The article deals with criticism by the great Russian philosopher S. N. Bulgakov’s ideas of scientific socialism in his major work “Philosophy of Economics”. Attention is drawn to the fact that Bulgakov’s philosophical basis for this criticism is an indication of the primacy of the theme of justice in a socialist society, which is rationalized in the theory of scientific socialism. Bulgakov shows that in the very history of Marxism, the focus on justice predetermines the desire to build a theory of scientific socialism. Another topic discussed by the philosopher in the framework of his criticism of the idea of scientific socialism is the illegitimacy of Marxism’s assertion about the existence of laws of a natural historical type, in accordance with which the development of society as a whole takes place and which are considered in Marxism as the basis for the possibility of scientific substantiation of the inevitable onset of a future just society. . According to Bulgakov, the scientific nature of social policy is determined by relying not on such laws, but on statistical generalizations, a kind of empirical patterns that express the development trends of certain aspects of social life in specific conditions and in a specific historical period.

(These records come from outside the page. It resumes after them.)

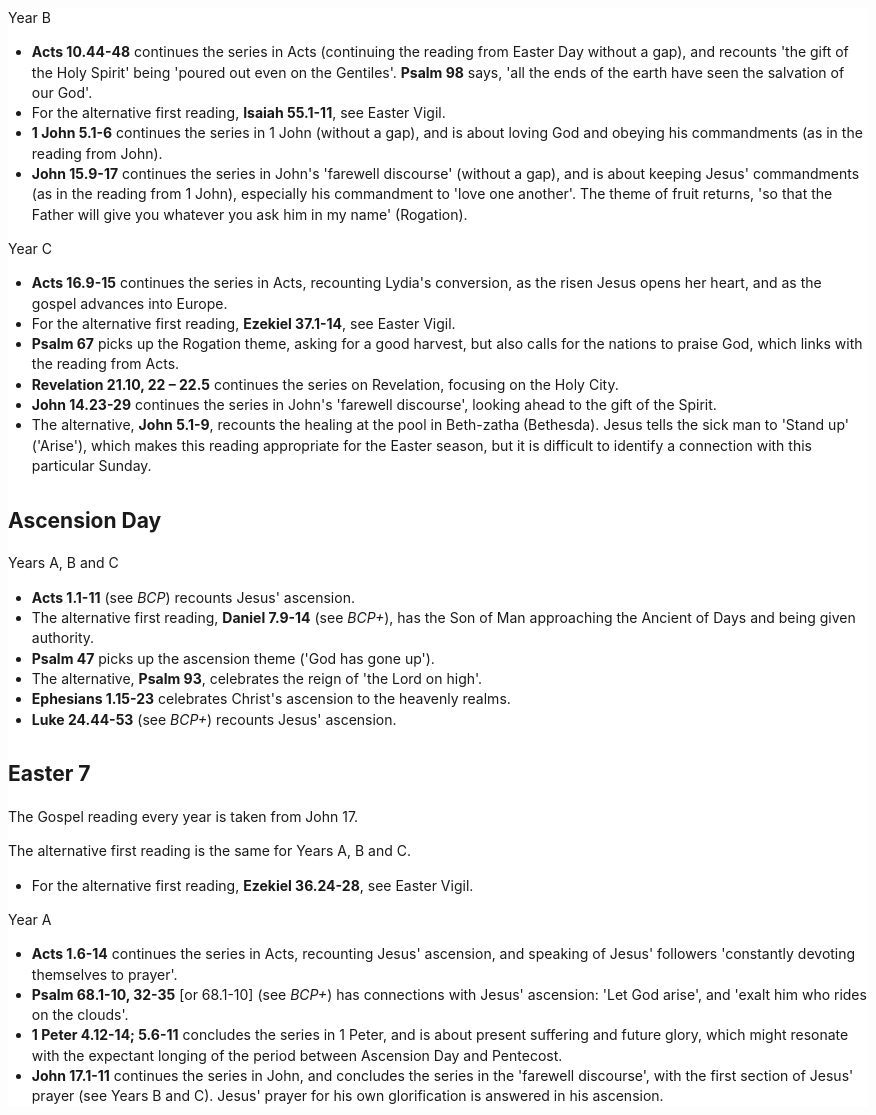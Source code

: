 Year B

* **Acts 10.44-48** continues the series in Acts (continuing the reading from Easter Day without a gap), and recounts 'the gift of the Holy Spirit' being 'poured out even on the Gentiles'. **Psalm 98** says, 'all the ends of the earth have seen the salvation of our God'.
* For the alternative first reading, **Isaiah 55.1-11**, see Easter Vigil.
* **1 John 5.1-6** continues the series in 1 John (without a gap), and is about loving God and obeying his commandments (as in the reading from John).
* **John 15.9-17** continues the series in John's 'farewell discourse' (without a gap), and is about keeping Jesus' commandments (as in the reading from 1 John), especially his commandment to 'love one another'. The theme of fruit returns, 'so that the Father will give you whatever you ask him in my name' (Rogation).

Year C

* **Acts 16.9-15** continues the series in Acts, recounting Lydia's conversion, as the risen Jesus opens her heart, and as the gospel advances into Europe.
* For the alternative first reading, **Ezekiel 37.1-14**, see Easter Vigil.
* **Psalm 67** picks up the Rogation theme, asking for a good harvest, but also calls for the nations to praise God, which links with the reading from Acts.
* **Revelation 21.10, 22 &ndash; 22.5** continues the series on Revelation, focusing on the Holy City.
* **John 14.23-29** continues the series in John's 'farewell discourse', looking ahead to the gift of the Spirit.
* The alternative, **John 5.1-9**, recounts the healing at the pool in Beth-zatha (Bethesda). Jesus tells the sick man to 'Stand up' ('Arise'), which makes this reading appropriate for the Easter season, but it is difficult to identify a connection with this particular Sunday.

## Ascension Day

Years A, B and C

* **Acts 1.1-11** (see _BCP_) recounts Jesus' ascension.
* The alternative first reading, **Daniel 7.9-14** (see _BCP+_), has the Son of Man approaching the Ancient of Days and being given authority.
* **Psalm 47** picks up the ascension theme ('God has gone up').
* The alternative, **Psalm 93**, celebrates the reign of 'the Lord on high'.
* **Ephesians 1.15-23** celebrates Christ's ascension to the heavenly realms.
* **Luke 24.44-53** (see _BCP+_) recounts Jesus' ascension.

## Easter 7

The Gospel reading every year is taken from John 17.

The alternative first reading is the same for Years A, B and C.

* For the alternative first reading, **Ezekiel 36.24-28**, see Easter Vigil.

Year A

* **Acts 1.6-14** continues the series in Acts, recounting Jesus' ascension, and speaking of Jesus' followers 'constantly devoting themselves to prayer'.
* **Psalm 68.1-10, 32-35** [or 68.1-10] (see _BCP+_) has connections with Jesus' ascension: 'Let God arise', and 'exalt him who rides on the clouds'.
* **1 Peter 4.12-14; 5.6-11** concludes the series in 1 Peter, and is about present suffering and future glory, which might resonate with the expectant longing of the period between Ascension Day and Pentecost.
* **John 17.1-11** continues the series in John, and concludes the series in the 'farewell discourse', with the first section of Jesus' prayer (see Years B and C). Jesus' prayer for his own glorification is answered in his ascension.
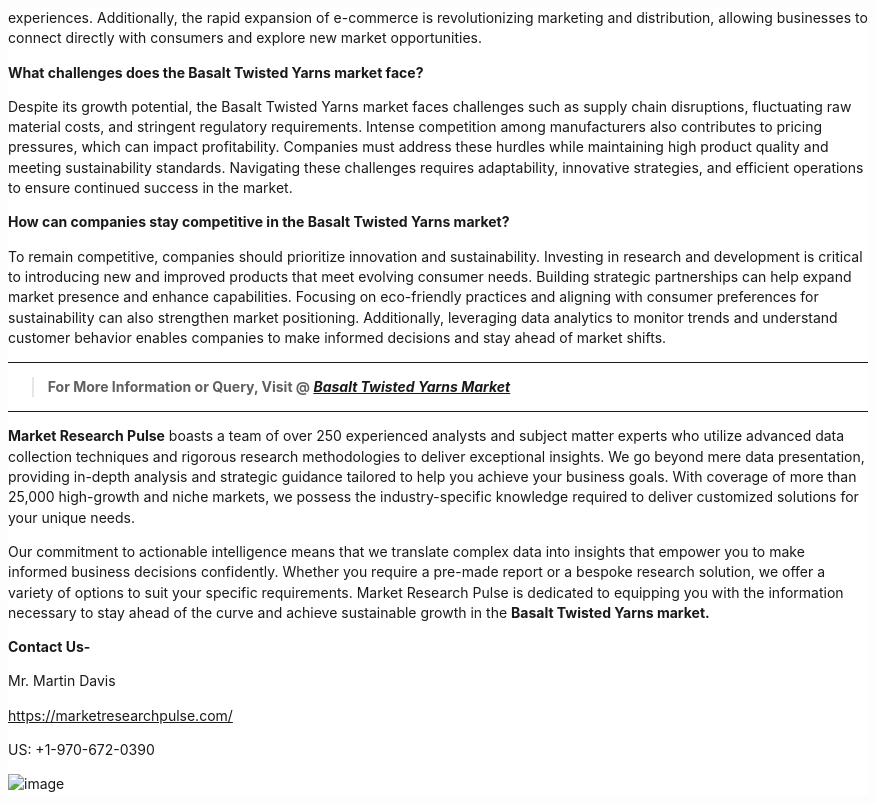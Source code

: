 experiences. Additionally, the rapid expansion of e-commerce is revolutionizing marketing and distribution, allowing businesses to connect directly with consumers and explore new market opportunities.</p><p><strong>What challenges does the Basalt Twisted Yarns market face?</strong></p><p>Despite its growth potential, the Basalt Twisted Yarns market faces challenges such as supply chain disruptions, fluctuating raw material costs, and stringent regulatory requirements. Intense competition among manufacturers also contributes to pricing pressures, which can impact profitability. Companies must address these hurdles while maintaining high product quality and meeting sustainability standards. Navigating these challenges requires adaptability, innovative strategies, and efficient operations to ensure continued success in the market.</p><p><strong>How can companies stay competitive in the Basalt Twisted Yarns market?</strong></p><p>To remain competitive, companies should prioritize innovation and sustainability. Investing in research and development is critical to introducing new and improved products that meet evolving consumer needs. Building strategic partnerships can help expand market presence and enhance capabilities. Focusing on eco-friendly practices and aligning with consumer preferences for sustainability can also strengthen market positioning. Additionally, leveraging data analytics to monitor trends and understand customer behavior enables companies to make informed decisions and stay ahead of market shifts.</p><hr /><blockquote><p><strong>For More Information or Query, Visit @&nbsp;<em><a href="https://marketresearchpulse.com/report/111176/basalt-twisted-yarns-market?utm_source=Linkedin&utm_medium=052">Basalt Twisted Yarns Market</a></em></strong></p></blockquote><hr /><p><strong>Market Research Pulse</strong> boasts a team of over 250 experienced analysts and subject matter experts who utilize advanced data collection techniques and rigorous research methodologies to deliver exceptional insights. We go beyond mere data presentation, providing in-depth analysis and strategic guidance tailored to help you achieve your business goals. With coverage of more than 25,000 high-growth and niche markets, we possess the industry-specific knowledge required to deliver customized solutions for your unique needs.</p><p>Our commitment to actionable intelligence means that we translate complex data into insights that empower you to make informed business decisions confidently. Whether you require a pre-made report or a bespoke research solution, we offer a variety of options to suit your specific requirements. Market Research Pulse is dedicated to equipping you with the information necessary to stay ahead of the curve and achieve sustainable growth in the <strong>Basalt Twisted Yarns market.</strong></p><p><strong>Contact Us-</strong></p><p>Mr. Martin Davis</p><p>https://marketresearchpulse.com/</p><p>US: +1-970-672-0390</p>
![image](https://github.com/user-attachments/assets/75abbd3c-d897-4384-ab90-7e2ae79dc49a)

Another subject of Bulgakov’s criticism is the desire to talk about the development of society as a whole. Scientific research, in his opinion, should be specific and deal with specific aspects of public life. The whole cannot be the subject of scientific research. The article draws attention to the similarity of Bulgakov’s views to the views of K. Popper, set forth by him a quarter of a century after the Russian philosopher in his work “The Poverty of Historicism”. Popper criticizes historicism, by which he understands the concept of the natural development of society as a whole, which inevitably turns into utopianism. Attempts to talk about society as a whole and try to transform it as a whole, he defines as holism, which he contrasts with “partial engineering”. The author of the article notes that the views of these two thinkers, which reveal an undoubted similarity, deserve to be presented in modern discussions about the possibility of social prediction.